- [EXERCISE DETAILS] Check every line of the entries for "html", and copy the lines that hold it.

Records from a collection:
Segment Open
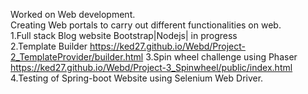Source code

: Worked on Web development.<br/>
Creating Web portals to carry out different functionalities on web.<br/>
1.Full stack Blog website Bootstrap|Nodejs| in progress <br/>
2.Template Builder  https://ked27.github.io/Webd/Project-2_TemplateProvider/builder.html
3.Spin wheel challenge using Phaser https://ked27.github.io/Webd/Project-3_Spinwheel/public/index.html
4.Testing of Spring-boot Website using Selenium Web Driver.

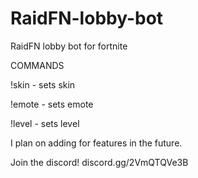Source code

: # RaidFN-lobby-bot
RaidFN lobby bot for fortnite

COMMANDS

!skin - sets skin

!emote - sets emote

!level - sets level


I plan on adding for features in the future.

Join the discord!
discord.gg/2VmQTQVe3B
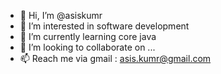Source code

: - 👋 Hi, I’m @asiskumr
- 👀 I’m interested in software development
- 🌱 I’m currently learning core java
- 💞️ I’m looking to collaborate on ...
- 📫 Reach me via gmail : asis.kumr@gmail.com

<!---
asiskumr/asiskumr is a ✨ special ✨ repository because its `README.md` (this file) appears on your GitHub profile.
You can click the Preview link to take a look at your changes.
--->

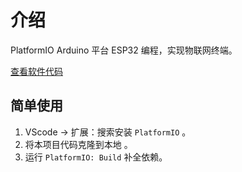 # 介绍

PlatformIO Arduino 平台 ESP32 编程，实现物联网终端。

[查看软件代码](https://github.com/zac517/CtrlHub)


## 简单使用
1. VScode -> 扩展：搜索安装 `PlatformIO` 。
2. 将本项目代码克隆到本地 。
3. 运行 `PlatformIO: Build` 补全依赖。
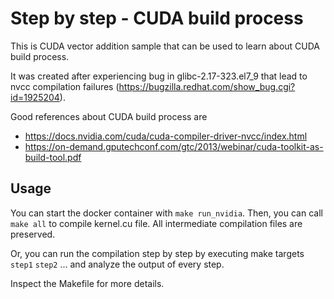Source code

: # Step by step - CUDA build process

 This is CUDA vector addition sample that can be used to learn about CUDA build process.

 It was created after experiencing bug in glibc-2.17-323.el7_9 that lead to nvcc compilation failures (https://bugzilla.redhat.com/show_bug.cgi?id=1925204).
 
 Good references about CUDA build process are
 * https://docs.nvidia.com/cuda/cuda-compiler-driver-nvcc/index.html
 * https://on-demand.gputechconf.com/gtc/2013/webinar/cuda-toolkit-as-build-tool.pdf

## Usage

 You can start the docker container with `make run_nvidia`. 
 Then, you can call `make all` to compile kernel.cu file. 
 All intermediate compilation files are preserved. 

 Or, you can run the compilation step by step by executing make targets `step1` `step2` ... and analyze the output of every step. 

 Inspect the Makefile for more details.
Segment Closed
Segment Open
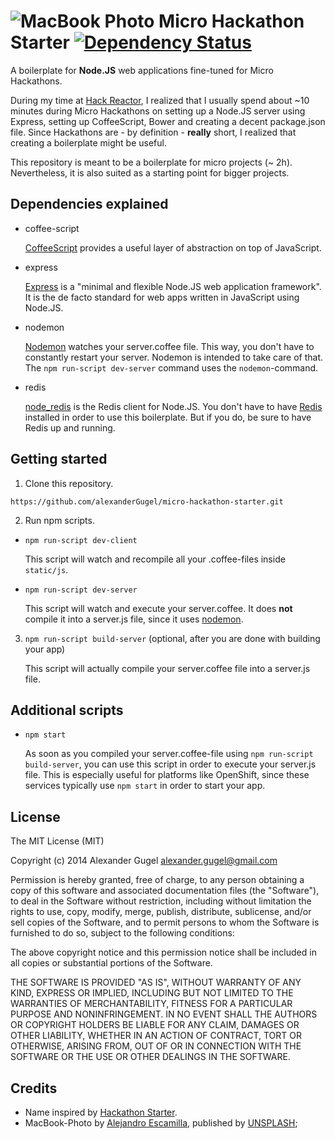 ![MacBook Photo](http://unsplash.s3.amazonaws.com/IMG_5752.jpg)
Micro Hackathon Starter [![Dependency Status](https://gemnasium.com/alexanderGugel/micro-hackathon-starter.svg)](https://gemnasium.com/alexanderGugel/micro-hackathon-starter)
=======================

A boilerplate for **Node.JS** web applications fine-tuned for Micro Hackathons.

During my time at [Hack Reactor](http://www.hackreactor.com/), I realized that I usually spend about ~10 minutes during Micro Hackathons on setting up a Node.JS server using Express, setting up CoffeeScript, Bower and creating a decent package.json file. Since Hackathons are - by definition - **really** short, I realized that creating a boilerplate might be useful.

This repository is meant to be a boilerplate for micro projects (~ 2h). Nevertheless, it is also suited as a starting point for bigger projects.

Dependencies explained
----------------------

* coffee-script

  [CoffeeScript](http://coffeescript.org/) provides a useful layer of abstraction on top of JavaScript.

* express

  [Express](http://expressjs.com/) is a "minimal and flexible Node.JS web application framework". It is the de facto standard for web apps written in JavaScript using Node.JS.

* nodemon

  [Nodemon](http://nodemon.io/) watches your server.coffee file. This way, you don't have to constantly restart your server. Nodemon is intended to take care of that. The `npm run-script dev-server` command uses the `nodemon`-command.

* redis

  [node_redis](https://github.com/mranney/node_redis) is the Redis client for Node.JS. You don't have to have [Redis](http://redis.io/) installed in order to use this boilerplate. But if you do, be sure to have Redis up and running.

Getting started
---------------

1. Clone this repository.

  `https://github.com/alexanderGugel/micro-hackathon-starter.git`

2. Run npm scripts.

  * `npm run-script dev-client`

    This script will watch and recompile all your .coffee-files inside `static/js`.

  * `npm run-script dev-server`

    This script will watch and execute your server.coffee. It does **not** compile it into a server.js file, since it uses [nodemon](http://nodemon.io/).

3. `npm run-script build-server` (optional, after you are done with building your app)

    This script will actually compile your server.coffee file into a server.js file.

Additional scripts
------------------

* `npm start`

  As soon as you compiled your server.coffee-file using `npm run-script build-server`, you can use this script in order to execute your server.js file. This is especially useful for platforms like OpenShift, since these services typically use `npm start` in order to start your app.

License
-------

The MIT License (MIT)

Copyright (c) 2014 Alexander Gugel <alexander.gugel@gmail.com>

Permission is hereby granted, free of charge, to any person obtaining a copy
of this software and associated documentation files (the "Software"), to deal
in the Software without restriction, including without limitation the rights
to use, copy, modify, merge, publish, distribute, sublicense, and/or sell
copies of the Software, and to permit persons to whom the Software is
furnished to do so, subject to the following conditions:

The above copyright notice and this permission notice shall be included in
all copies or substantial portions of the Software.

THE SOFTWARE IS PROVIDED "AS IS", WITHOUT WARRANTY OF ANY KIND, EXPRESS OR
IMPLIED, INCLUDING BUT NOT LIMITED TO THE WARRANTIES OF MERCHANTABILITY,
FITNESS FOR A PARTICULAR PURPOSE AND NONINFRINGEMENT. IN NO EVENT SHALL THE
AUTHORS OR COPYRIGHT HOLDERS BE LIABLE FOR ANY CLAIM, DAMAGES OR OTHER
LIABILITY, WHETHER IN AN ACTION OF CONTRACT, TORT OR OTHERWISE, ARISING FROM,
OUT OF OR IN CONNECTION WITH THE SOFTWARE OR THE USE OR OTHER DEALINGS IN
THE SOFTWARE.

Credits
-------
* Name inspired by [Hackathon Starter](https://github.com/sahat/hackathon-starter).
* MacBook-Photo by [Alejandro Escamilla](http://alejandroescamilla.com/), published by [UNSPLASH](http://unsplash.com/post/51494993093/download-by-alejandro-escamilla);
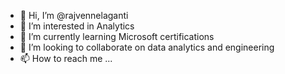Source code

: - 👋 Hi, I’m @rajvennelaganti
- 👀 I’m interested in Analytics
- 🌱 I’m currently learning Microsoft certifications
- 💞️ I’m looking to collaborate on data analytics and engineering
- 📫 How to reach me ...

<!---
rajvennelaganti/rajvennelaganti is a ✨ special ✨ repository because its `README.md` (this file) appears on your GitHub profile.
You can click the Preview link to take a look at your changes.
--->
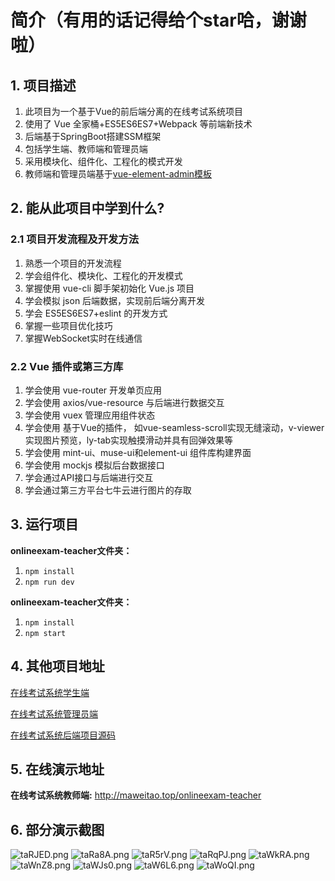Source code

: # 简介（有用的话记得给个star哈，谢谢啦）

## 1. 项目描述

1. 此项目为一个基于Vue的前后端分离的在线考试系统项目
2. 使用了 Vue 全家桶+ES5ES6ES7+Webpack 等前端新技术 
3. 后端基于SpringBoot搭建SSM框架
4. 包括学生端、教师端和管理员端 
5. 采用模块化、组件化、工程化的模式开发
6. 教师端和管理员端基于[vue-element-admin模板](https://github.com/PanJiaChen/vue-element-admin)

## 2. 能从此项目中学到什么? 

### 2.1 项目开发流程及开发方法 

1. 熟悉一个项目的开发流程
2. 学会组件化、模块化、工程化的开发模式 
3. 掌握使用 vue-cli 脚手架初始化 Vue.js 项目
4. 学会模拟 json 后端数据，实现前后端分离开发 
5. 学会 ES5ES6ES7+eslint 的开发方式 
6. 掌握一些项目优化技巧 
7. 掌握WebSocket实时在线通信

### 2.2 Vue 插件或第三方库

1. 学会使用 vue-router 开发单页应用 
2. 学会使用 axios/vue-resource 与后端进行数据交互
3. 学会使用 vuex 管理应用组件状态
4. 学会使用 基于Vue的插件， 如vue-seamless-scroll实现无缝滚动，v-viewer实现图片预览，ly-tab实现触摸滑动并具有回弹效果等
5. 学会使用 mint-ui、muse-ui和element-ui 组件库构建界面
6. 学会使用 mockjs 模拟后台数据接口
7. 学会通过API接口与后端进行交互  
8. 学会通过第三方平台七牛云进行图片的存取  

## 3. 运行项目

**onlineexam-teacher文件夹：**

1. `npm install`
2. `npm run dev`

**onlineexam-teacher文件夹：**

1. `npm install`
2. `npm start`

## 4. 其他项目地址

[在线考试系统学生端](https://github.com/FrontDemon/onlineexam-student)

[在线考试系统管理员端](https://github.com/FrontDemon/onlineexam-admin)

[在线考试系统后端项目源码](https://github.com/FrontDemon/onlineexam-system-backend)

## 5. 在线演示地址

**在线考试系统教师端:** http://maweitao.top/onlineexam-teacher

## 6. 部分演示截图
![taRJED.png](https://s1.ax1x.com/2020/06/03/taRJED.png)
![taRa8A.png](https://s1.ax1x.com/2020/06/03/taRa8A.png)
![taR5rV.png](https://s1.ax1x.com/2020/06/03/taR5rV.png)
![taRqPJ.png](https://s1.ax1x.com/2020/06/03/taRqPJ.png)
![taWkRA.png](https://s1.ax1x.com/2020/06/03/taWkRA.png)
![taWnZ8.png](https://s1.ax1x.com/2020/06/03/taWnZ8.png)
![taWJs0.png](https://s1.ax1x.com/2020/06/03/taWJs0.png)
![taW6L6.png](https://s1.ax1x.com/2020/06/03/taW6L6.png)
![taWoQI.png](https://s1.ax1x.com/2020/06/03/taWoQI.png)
Segment Closed
- [FINAL ANSWER]
2.Template Builder  https://ked27.github.io/Webd/Project-2_TemplateProvider/builder.html
3.Spin wheel challenge using Phaser https://ked27.github.io/Webd/Project-3_Spinwheel/public/index.html
 * https://docs.nvidia.com/cuda/cuda-compiler-driver-nvcc/index.html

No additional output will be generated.